◆ PROBLEM DESCRIPTION: Set down all the lines below, each one exactly as shown.

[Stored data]
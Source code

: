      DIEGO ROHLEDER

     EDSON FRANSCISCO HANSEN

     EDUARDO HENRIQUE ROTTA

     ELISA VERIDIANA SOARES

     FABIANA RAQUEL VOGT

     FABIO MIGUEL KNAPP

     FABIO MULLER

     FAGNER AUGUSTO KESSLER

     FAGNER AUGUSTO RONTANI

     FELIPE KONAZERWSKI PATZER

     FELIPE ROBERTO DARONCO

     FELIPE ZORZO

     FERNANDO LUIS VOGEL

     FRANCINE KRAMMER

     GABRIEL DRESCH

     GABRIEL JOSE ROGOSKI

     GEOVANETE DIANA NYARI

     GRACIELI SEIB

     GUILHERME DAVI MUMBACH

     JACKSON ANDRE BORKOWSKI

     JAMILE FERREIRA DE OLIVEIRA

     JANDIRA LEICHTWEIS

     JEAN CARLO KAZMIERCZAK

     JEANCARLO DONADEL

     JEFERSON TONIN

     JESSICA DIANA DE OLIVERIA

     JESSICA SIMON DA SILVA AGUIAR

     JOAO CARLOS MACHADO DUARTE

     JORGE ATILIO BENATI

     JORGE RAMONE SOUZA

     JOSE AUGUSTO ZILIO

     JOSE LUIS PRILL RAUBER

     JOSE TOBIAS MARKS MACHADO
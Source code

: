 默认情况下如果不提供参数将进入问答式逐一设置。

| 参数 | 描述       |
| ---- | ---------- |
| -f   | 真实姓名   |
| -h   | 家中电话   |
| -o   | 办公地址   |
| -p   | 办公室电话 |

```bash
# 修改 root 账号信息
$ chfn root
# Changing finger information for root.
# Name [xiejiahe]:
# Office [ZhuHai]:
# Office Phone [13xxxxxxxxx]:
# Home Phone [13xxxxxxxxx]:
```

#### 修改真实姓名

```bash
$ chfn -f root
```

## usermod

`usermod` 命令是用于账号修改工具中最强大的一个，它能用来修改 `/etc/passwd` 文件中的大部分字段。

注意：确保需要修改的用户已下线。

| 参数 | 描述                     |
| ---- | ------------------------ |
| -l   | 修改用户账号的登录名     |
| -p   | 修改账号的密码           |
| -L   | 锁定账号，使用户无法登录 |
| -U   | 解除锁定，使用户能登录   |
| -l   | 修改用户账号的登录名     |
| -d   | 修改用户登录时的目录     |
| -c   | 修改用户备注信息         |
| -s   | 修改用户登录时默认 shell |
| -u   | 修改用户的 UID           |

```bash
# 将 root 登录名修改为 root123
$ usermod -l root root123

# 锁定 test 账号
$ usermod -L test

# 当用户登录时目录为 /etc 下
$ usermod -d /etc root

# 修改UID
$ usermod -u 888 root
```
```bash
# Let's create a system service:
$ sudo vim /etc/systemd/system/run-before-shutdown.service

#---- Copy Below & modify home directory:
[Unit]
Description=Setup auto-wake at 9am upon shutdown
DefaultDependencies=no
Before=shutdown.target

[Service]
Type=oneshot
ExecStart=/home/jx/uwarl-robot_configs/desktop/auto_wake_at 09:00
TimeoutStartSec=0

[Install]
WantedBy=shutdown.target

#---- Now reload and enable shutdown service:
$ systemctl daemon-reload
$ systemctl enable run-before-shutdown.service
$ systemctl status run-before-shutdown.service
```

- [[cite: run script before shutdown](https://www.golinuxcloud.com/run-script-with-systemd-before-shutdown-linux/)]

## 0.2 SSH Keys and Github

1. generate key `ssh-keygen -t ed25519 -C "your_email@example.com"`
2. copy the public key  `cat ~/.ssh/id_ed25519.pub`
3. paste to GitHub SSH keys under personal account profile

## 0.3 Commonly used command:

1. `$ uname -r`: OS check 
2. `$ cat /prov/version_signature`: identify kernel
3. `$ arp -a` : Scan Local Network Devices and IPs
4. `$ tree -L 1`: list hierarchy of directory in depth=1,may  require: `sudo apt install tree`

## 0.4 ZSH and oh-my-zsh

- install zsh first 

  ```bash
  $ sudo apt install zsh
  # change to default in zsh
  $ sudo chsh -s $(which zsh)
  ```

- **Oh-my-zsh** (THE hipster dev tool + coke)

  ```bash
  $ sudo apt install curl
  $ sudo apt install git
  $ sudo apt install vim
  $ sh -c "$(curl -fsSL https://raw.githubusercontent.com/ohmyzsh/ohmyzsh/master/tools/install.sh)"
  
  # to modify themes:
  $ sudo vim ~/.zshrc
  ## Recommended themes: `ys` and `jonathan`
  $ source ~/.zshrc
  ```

◆ RESPONSE AREA:
Source code

:      DIEGO ROHLEDER

     EDSON FRANSCISCO HANSEN

     EDUARDO HENRIQUE ROTTA

     ELISA VERIDIANA SOARES

     FABIANA RAQUEL VOGT

     FABIO MIGUEL KNAPP

     FABIO MULLER

     FAGNER AUGUSTO KESSLER

     FAGNER AUGUSTO RONTANI

     FELIPE KONAZERWSKI PATZER

     FELIPE ROBERTO DARONCO

     FELIPE ZORZO

     FERNANDO LUIS VOGEL

     FRANCINE KRAMMER

     GABRIEL DRESCH

     GABRIEL JOSE ROGOSKI

     GEOVANETE DIANA NYARI

     GRACIELI SEIB

     GUILHERME DAVI MUMBACH

     JACKSON ANDRE BORKOWSKI

     JAMILE FERREIRA DE OLIVEIRA

     JANDIRA LEICHTWEIS

     JEAN CARLO KAZMIERCZAK

     JEANCARLO DONADEL

     JEFERSON TONIN

     JESSICA DIANA DE OLIVERIA

     JESSICA SIMON DA SILVA AGUIAR

     JOAO CARLOS MACHADO DUARTE

     JORGE ATILIO BENATI

     JORGE RAMONE SOUZA

     JOSE AUGUSTO ZILIO

     JOSE LUIS PRILL RAUBER

     JOSE TOBIAS MARKS MACHADO
Source code

: 默认情况下如果不提供参数将进入问答式逐一设置。

| 参数 | 描述       |
| ---- | ---------- |
| -f   | 真实姓名   |
| -h   | 家中电话   |
| -o   | 办公地址   |
| -p   | 办公室电话 |

```bash
# 修改 root 账号信息
$ chfn root
# Changing finger information for root.
# Name [xiejiahe]:
# Office [ZhuHai]:
# Office Phone [13xxxxxxxxx]:
# Home Phone [13xxxxxxxxx]:
```

#### 修改真实姓名

```bash
$ chfn -f root
```

## usermod

`usermod` 命令是用于账号修改工具中最强大的一个，它能用来修改 `/etc/passwd` 文件中的大部分字段。

注意：确保需要修改的用户已下线。

| 参数 | 描述                     |
| ---- | ------------------------ |
| -l   | 修改用户账号的登录名     |
| -p   | 修改账号的密码           |
| -L   | 锁定账号，使用户无法登录 |
| -U   | 解除锁定，使用户能登录   |
| -l   | 修改用户账号的登录名     |
| -d   | 修改用户登录时的目录     |
| -c   | 修改用户备注信息         |
| -s   | 修改用户登录时默认 shell |
| -u   | 修改用户的 UID           |

```bash
# 将 root 登录名修改为 root123
$ usermod -l root root123

# 锁定 test 账号
$ usermod -L test

# 当用户登录时目录为 /etc 下
$ usermod -d /etc root

# 修改UID
$ usermod -u 888 root
```
```bash
# Let's create a system service:
$ sudo vim /etc/systemd/system/run-before-shutdown.service

#---- Copy Below & modify home directory:
[Unit]
Description=Setup auto-wake at 9am upon shutdown
DefaultDependencies=no
Before=shutdown.target

[Service]
Type=oneshot
ExecStart=/home/jx/uwarl-robot_configs/desktop/auto_wake_at 09:00
TimeoutStartSec=0

[Install]
WantedBy=shutdown.target

#---- Now reload and enable shutdown service:
$ systemctl daemon-reload
$ systemctl enable run-before-shutdown.service
$ systemctl status run-before-shutdown.service
```

- [[cite: run script before shutdown](https://www.golinuxcloud.com/run-script-with-systemd-before-shutdown-linux/)]

## 0.2 SSH Keys and Github

1. generate key `ssh-keygen -t ed25519 -C "your_email@example.com"`
2. copy the public key  `cat ~/.ssh/id_ed25519.pub`
3. paste to GitHub SSH keys under personal account profile

## 0.3 Commonly used command:

1. `$ uname -r`: OS check 
2. `$ cat /prov/version_signature`: identify kernel
3. `$ arp -a` : Scan Local Network Devices and IPs
4. `$ tree -L 1`: list hierarchy of directory in depth=1,may  require: `sudo apt install tree`

## 0.4 ZSH and oh-my-zsh

- install zsh first 

  ```bash
  $ sudo apt install zsh
  # change to default in zsh
  $ sudo chsh -s $(which zsh)
  ```

- **Oh-my-zsh** (THE hipster dev tool + coke)

  ```bash
  $ sudo apt install curl
  $ sudo apt install git
  $ sudo apt install vim
  $ sh -c "$(curl -fsSL https://raw.githubusercontent.com/ohmyzsh/ohmyzsh/master/tools/install.sh)"
  
  # to modify themes:
  $ sudo vim ~/.zshrc
  ## Recommended themes: `ys` and `jonathan`
  $ source ~/.zshrc
  ```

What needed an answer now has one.